How to complete this task:
Retrieve each line that contains the word "Visual" from the entries below.

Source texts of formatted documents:
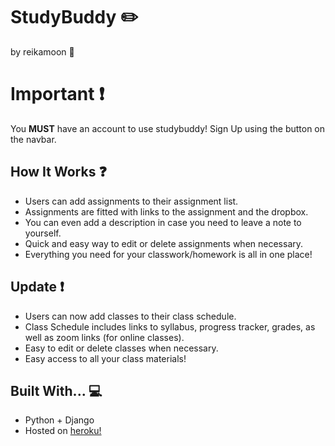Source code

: # StudyBuddy :pencil2:
by reikamoon :ribbon:

# Important :exclamation:
You **MUST** have an account to use studybuddy! Sign Up using the button on the navbar.

## How It Works :question:
* Users can add assignments to their assignment list.<br>
* Assignments are fitted with links to the assignment and the dropbox.<br>
* You can even add a description in case you need to leave a note to yourself. <br>
* Quick and easy way to edit or delete assignments when necessary.<br>
* Everything you need for your classwork/homework is all in one place!

## Update :exclamation:
* Users can now add classes to their class schedule.<br>
* Class Schedule includes links to syllabus, progress tracker, grades, as well as zoom links (for online classes).<br>
* Easy to edit or delete classes when necessary. <br>
* Easy access to all your class materials!

## Built With... :computer:
* Python + Django
* Hosted on [heroku!](https://studybuddy-aa.herokuapp.com/)
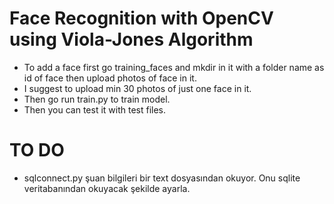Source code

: # Face Recognition with OpenCV using Viola-Jones Algorithm
- To add a face first go training_faces and mkdir in it with a folder name as id of face then upload photos of face in it.
- I suggest to upload min 30 photos of just one face in it.
- Then go run train.py to train model.
- Then you can test it with test files.



# TO DO
- sqlconnect.py şuan bilgileri bir text dosyasından okuyor. Onu sqlite veritabanından okuyacak şekilde ayarla.
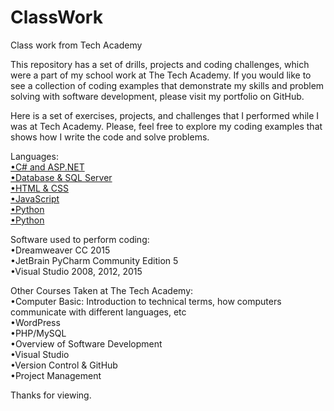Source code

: # ClassWork
Class work from Tech Academy

This repository has a set of drills, projects and coding challenges, which were a part of my school work at The Tech Academy. If you would like to see a collection of coding examples that demonstrate my skills and problem solving with software development, please visit my portfolio on GitHub.

Here is a set of exercises, projects, and challenges that I performed while I was at Tech Academy.  Please, feel free to explore my coding examples that shows how I write the code and solve problems.

Languages: <br>
<a href="https://github.com/ChrisW68/ClassWork/tree/master/C%23%20and%20ASP">•C# and ASP.NET<br></a>
<a href="https://github.com/ChrisW68/ClassWork.git">•Database & SQL Server<br></a>
<a href="https://github.com/ChrisW68/ClassWork/tree/master/HTML%20%26%20CSS">•HTML & CSS<br></a>
<a href="https://github.com/ChrisW68/ClassWork/tree/master/Javascript">•JavaScript<br></a>
<a href="https://github.com/ChrisW68/ClassWork/tree/master/Python">•Python<br></a>
<a href="https://github.com/ChrisW68/ClassWork/tree/master/PHP">•Python</a>


Software used to perform coding: <br>
•Dreamweaver CC 2015 <br>
•JetBrain PyCharm Community Edition 5 <br>
•Visual Studio 2008, 2012, 2015 <br>


Other Courses Taken at The Tech Academy: <br>
•Computer Basic: Introduction to technical terms, how computers communicate with different languages, etc <br>
•WordPress <br>
•PHP/MySQL <br>
•Overview of Software Development <br>
•Visual Studio <br>
•Version Control & GitHub <br>
•Project Management <br>


Thanks for viewing.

Output of the exercise:
•Visual Studio 2008, 2012, 2015 <br>
•Visual Studio <br>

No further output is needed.